A Journey Up the Mackenzie Highway

Mom, my brother, Andrew, and I on vacation in Nova Scotia, 1994.

Early on, it wasn’t clear whose child I was—I wasn’t my father’s and I certainly wasn’t my mother’s.

Well into my early teens, I was insolent and prone to quick fits of tears. The smallest challenge would make my nerves quake and knots form thick in my throat. I was teased merciless for being a scaredy-cat. I was the last kid in the neighbourhood to learn to ride a two-wheel bike and I preferred reading to sports. Even something as simple and intrinsic to childhood as sitting around a campfire and roasting marshmallows scared me because (and it pains me to admit this) a spark might fly up and hit me. Any molehills in my vicinity were unconquerable mountains, and I sure as hell wasn’t going to try and climb them. 
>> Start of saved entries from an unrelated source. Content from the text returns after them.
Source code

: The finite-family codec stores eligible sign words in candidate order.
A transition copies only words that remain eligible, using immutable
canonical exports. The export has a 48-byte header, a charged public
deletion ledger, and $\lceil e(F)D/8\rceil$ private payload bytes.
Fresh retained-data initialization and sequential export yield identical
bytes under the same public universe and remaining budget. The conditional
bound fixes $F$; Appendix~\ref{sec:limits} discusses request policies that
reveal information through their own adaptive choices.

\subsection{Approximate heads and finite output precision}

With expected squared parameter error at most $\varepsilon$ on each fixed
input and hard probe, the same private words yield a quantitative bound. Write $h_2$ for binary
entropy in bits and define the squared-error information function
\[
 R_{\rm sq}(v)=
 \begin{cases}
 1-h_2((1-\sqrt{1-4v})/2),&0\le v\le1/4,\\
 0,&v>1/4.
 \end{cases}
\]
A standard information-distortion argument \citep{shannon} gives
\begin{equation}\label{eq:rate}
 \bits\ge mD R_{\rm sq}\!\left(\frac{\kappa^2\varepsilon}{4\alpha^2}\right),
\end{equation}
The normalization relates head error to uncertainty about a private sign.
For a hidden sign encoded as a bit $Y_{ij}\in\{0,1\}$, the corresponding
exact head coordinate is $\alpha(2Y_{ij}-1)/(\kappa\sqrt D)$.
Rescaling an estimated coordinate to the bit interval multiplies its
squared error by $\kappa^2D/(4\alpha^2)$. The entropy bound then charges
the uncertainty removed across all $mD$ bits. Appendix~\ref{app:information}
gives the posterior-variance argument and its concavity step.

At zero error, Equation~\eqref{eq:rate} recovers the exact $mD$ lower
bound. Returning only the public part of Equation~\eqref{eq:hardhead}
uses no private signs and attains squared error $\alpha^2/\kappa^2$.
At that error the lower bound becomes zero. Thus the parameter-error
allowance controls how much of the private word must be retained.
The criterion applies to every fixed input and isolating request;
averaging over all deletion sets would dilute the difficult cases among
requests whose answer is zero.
This comes as a surprise to most people who know me now. As an adult, I’m the type of woman who shoots guns. I travel alone, I’ve lived happily without electricity and running water, I’m not afraid of spiders or snakes and I’m reasonably (although not entirely) comfortable shitting in the woods. I am, by my own standards (because no one else’s matter), fearless and self-reliant.

I credit most of this to my mom.

Despite my crybaby tendencies, she didn’t baby me. Instead, after teasing me some more (my family made a sport of it), she fostered my independence and instilled in me a great understanding that I can get through anything. (“This, too, will pass in time.”)

I’ve inherited my mother’s high arches, her stubbornness, her propensity for making inappropriate and peculiar jokes at exactly the wrong time, her terrible singing voice (we’ve both self-tested for tone-deafness—we’re not), and her ability to approach any situation with a sense of humour. My mom is, without a doubt, one of the strongest ladies I know.

When she was 47, my mom volunteered to supervise my grade nine class on a trip to the Centre for Outdoor Education in Nordegg, Alberta. Although some of the kids initially didn’t know what to make of her, after three days of climbing up mountains, down glaciers and through caves, everyone adored her. They loved her ability to make silly jokes, to treat them like adults, and they loved her for encouraging them to explore their limits while she tested her own. My mother was, in short, the hero of that trip.

That, really, was the last and only time we took a “mother-daughter” trip together.

Nearly 15 years later, we’re coasting up the Mackenzie Highway, northward bound. Momma Doris is at the helm of the aptly named Pleasureway, a recreational vehicle the size of a large cargo van. We’ve got a fridge full of home baked goods (another thing I got from my momma; a love of baking), a “best of” Patsy Cline CD, three books apiece, a GPS that we haven’t bothered to turn on (there’s only one road), and each other. These are the good times.

As the landscape on our drive through northern Albertan and into the Northwest Territories changed from Prairie to Parkland to the footsteps of Boreal Forest, I couldn’t help but think that this is the kind of experience that so few people will have in their lifetime—not just travelling north of the 60th Parallel, but spending one-on-one time with their parents as adults.

My mom may be obsessed with country cemeteries, rural libraries and roadside information signs (all places where, by my estimation, things go to die), which can be wearing at times, but they are also reasons that I love her. And more so, she—both my parents, actually—are the reason that I love to travel. And this isn’t something that I inherited—it was something that I was taught.

1 comment:

  1. Thank you for being the daughter you are and for allowing us to take this trip. I hope it won't be the last.